Un texte morbide et haineux, nationaliste et nombriliste, chargé de haine et sang où l’on retrouve la tranquille mais hautaine certitude des Nationalistes de tous pays d’avoir seuls raison contre le reste du monde, d’incarner à eux seuls l’éternelle et unique Civilisation dont ils seraient les seuls dépositaires exclusifs (et que l’« autre » est nécessairement un ennemi ; à exterminer, autant que possible...).
Soumis à un tel « bourrage de crâne » nationaliste, horrible conditionnement mortifère, mais parvenus enfin à l’âge adulte, que deviendront-ils donc, ces enfants ?
Dans les tranchées...
Ces enfants sont destinés à devenir des hommes, mais plus surement encore : des soldats. Chacun d’entre eux dressé, l’un contre l’autre, au nom de mêmes idéaux également instrumentalisés de part et d’autres des mêmes frontières.

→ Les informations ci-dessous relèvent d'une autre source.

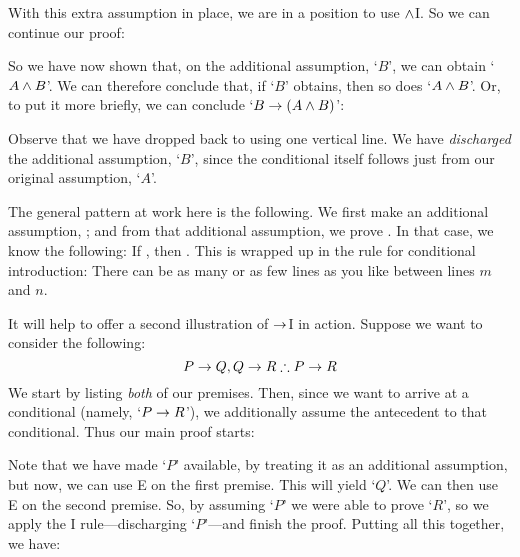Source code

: With this extra assumption in place, we are in a position to use $\mathbin{\wedge}$I. So we can continue our proof:
	\begin{pf}
		\open
	\end{pf}
So we have now shown that, on the additional assumption, `$B$', we can obtain `$A \mathbin{\wedge} B$'. We can therefore conclude that, if `$B$' obtains, then so does `$A \mathbin{\wedge} B$'. Or, to put it more briefly, we can conclude `$B \rightarrow (A \mathbin{\wedge} B)$':
	\begin{pf}
		\hypo{r}{A}
		\open
			\hypo{l}{B}
			\ai{r, l}
			\close
		\ci{l-rl}
	\end{pf}
Observe that we have dropped back to using one vertical line.  We have \emph{discharged} the additional assumption, `$B$', since the conditional itself follows just from our original assumption, `$A$'.

The general pattern at work here is the following. We first make an additional assumption, \metaX; and from that additional assumption, we prove \metaY. In that case, we know the following: If \metaX, then \metaY. This is wrapped up in the rule for conditional introduction:
\factoidbox{
	\begin{pf}
	\open
		\hypo[m]{a}{\metaX}
		\ellipsesline
		\have[n]{b}{\metaY}
	\close
	\have[\ ]{ab}{\metaX\eif\metaY}\ci{a-b}
	\end{pf}}
There can be as many or as few lines as you like between lines $m$ and $n$.

It will help to offer a second  illustration of $\rightarrow$I in action. Suppose we want to consider the following:
	$$P \eif Q, Q \eif R \therefore P \eif R$$
We start by listing \emph{both} of our premises. Then, since we want to arrive at a conditional (namely, `$P \rightarrow R$'), we additionally assume the antecedent to that conditional. Thus our main proof starts:
\begin{pf}
	\hypo{pq}{P \eif Q}
	\hypo{qr}{Q \eif R}
	\open
		\hypo{p}{P}
	\close
\end{pf}
Note that we have made `$P$' available, by treating it as an additional assumption, but now, we can use {\eif}E on the first premise. This will yield `$Q$'. We can then use {\eif}E on the second premise. So, by assuming `$P$' we were able to prove `$R$', so we apply the {\eif}I rule---discharging `$P$'---and finish the proof. Putting all this together, we have:
\label{HSproof}
\begin{pf}
	\open
		\ce{pq,p}
		\ce{qr,q}
	\close
\end{pf}

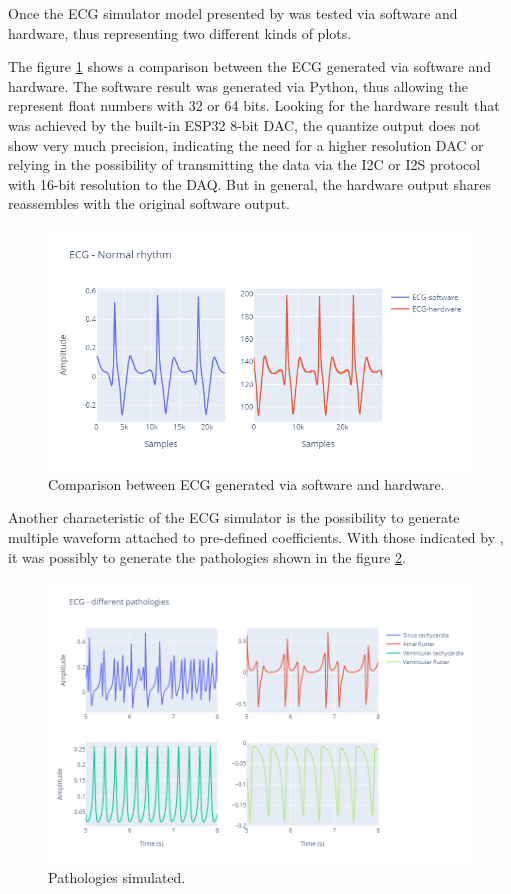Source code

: Once the ECG simulator model presented by \textcite{quiroz2019generation} was tested via software and hardware, thus representing two different kinds of plots.

The figure \ref{fig:sim:1} shows a comparison between the ECG generated via software and hardware. The software result was generated via Python, thus allowing the represent float numbers with 32 or 64 bits. Looking for the hardware result that was achieved by the built-in ESP32 8-bit DAC, the quantize output does not show very much precision, indicating the need for a higher resolution DAC or relying in the possibility of transmitting the data via the I2C or I2S protocol with 16-bit resolution to the DAQ. But in general, the hardware output shares reassembles with the original software output.

\begin{figure}[h!] 
    \centering
    \includegraphics[width=\textwidth]{images/Simulator/simulator1.png}
    \caption{Comparison between ECG generated via software and hardware.}
    \label{fig:sim:1}
\end{figure}

Another characteristic of the ECG simulator is the possibility to generate multiple waveform attached to pre-defined coefficients. With those indicated by \textcite{quiroz2019generation}, it was possibly to generate the pathologies shown in the figure \ref{fig:sim:2}.

\begin{figure}[h!] 
    \centering
    \includegraphics[width=\textwidth]{images/Simulator/simulator2.png}
    \caption{Pathologies simulated.}
    \label{fig:sim:2}
\end{figure}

Car c’est ainsi au nom de la « Liberté » et de la « Civilisation », mais plus surement encore au nom de tous ces Nationalismes ennemis, puisque rivaux, que ces êtres humains seront envoyés ainsi s’entretuer aux fronts d’une guerre dont les véritables enjeux les dépassent complètement.
Fin décembre 1914, ça fait ainsi déjà près de quatre mois que les peuples d’Europe ont donc à nouveau recommencé à, encore, s’entredéchirer.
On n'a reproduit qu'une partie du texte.